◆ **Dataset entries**
—————
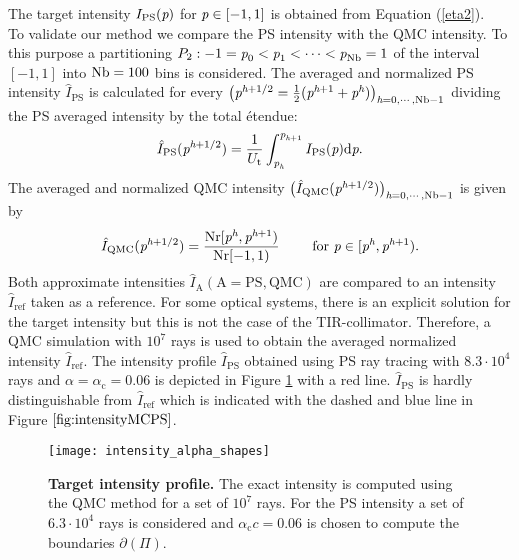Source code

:The target intensity $I_{\textrm{PS}}(\textit{p})$ for $\textit{p}\in[-1,1]$ is obtained from Equation (\ref{eta2}). \\ \indent
To validate our method we compare the PS intensity with the QMC intensity. 
To this purpose a partitioning $P_2:-1=\textit{p}_{0}<\textit{p}_1<\cdots<\textit{p}_{\textrm{Nb}}=1$ of the interval $[-1,1]$ into $\textrm{Nb}=100$ bins is considered. 
The averaged and normalized PS intensity $\hat{I}_{\textrm{PS}}$ is calculated for every 
$\big(\textit{p}^{\textit{h}+1/2} = \frac{1}{2}(\textit{p}^{\textit{h}+1}+ \textit{p}^{\textit{h}})\big)_{\textit{h}=0, \cdots, \textrm{Nb}-1}$ dividing the PS averaged intensity by the total \'{e}tendue:
\begin{equation}\label{eq:normalized_PS_intensity}
\hat{I}_{\textrm{PS}}(\textit{p}^{\textit{h}+1/2}) = \frac{1}{U_{\textrm{t}}}\int_{\textit{p}_{\textit{h}}}^{\textit{p}_{\textit{h}+1}} I_{\textrm{PS}}(\textit{p})\textrm{d}\textit{p}.
\end{equation}
The averaged and normalized QMC intensity $\big(\hat{I}_{\textrm{QMC}}(\textit{p}^{\textit{h}+1/2})\big)_{\textit{h} = 0, \cdots, \textrm{Nb}-1}$ is given by
\begin{equation}\label{eq:normalized_MC_intensity}
\hat{I}_{\textrm{QMC}}(\textit{p}^{\textit{h}+1/2}) = \frac{\textrm{Nr}[\textit{p}^{\textit{h}},\textit{p}^{\textit{h}+1})}{\textrm{Nr}[-1,1)} 
\qquad \mbox{ for } \textit{p}\in[\textit{p}^{\textit{h}}, \textit{p}^{\textit{h}+1}).
\end{equation} 
Both approximate intensities $\hat{I}_{\textrm{A}} (\textrm{A} = \textrm{PS}, \textrm{QMC})$ are compared to an intensity $\hat{I}_{\textrm{ref}}$ taken as a reference. For some optical systems, there is an explicit solution for the target intensity but this is not the case of the TIR-collimator.
Therefore, a QMC simulation with $10^7$ rays is used to obtain the averaged normalized intensity $\hat{I}_{\textrm{ref}}$.
The intensity profile $\hat{I}_{\textrm{PS}}
$ obtained using PS ray tracing with $8.3\cdot 10^4$ rays and $\alpha= \alpha_\textrm{c} = 0.06$ is depicted in Figure \ref{fig:intensityMCPS} with a red line.
$\hat{I}_{\textrm{PS}}$ is hardly distinguishable from $\hat{I}_{\textrm{ref}}$ which is indicated with the dashed and blue line in Figure $\ref{fig:intensityMCPS}$.\\ \indent
  \begin{figure}[h]
    \centering
    \texttt{[image: intensity\_alpha\_shapes]}
\caption{\textbf{Target intensity profile.}
The exact intensity is computed using the QMC method for a set of $10^7$ rays. For the PS intensity a set of $6.3\cdot 10^4$
rays is considered and $\alpha_\textrm{c}c = 0.06$ is chosen to compute the boundaries $\partial$$(\Pi)$.}
  \label{fig:intensityMCPS}
\end{figure}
—————
◆ **EXERCISE DESCRIPTION**
Could you return exactly the stretch of the data above that starts at the line with "The averaged and normalized QMC" and ends at the line with "a red line.", both lines included?

◆ **SOLUTION TO THIS TASK**
The averaged and normalized QMC intensity $\big(\hat{I}_{\textrm{QMC}}(\textit{p}^{\textit{h}+1/2})\big)_{\textit{h} = 0, \cdots, \textrm{Nb}-1}$ is given by
\begin{equation}\label{eq:normalized_MC_intensity}
\hat{I}_{\textrm{QMC}}(\textit{p}^{\textit{h}+1/2}) = \frac{\textrm{Nr}[\textit{p}^{\textit{h}},\textit{p}^{\textit{h}+1})}{\textrm{Nr}[-1,1)} 
\qquad \mbox{ for } \textit{p}\in[\textit{p}^{\textit{h}}, \textit{p}^{\textit{h}+1}).
\end{equation} 
Both approximate intensities $\hat{I}_{\textrm{A}} (\textrm{A} = \textrm{PS}, \textrm{QMC})$ are compared to an intensity $\hat{I}_{\textrm{ref}}$ taken as a reference. For some optical systems, there is an explicit solution for the target intensity but this is not the case of the TIR-collimator.
Therefore, a QMC simulation with $10^7$ rays is used to obtain the averaged normalized intensity $\hat{I}_{\textrm{ref}}$.
The intensity profile $\hat{I}_{\textrm{PS}}
$ obtained using PS ray tracing with $8.3\cdot 10^4$ rays and $\alpha= \alpha_\textrm{c} = 0.06$ is depicted in Figure \ref{fig:intensityMCPS} with a red line.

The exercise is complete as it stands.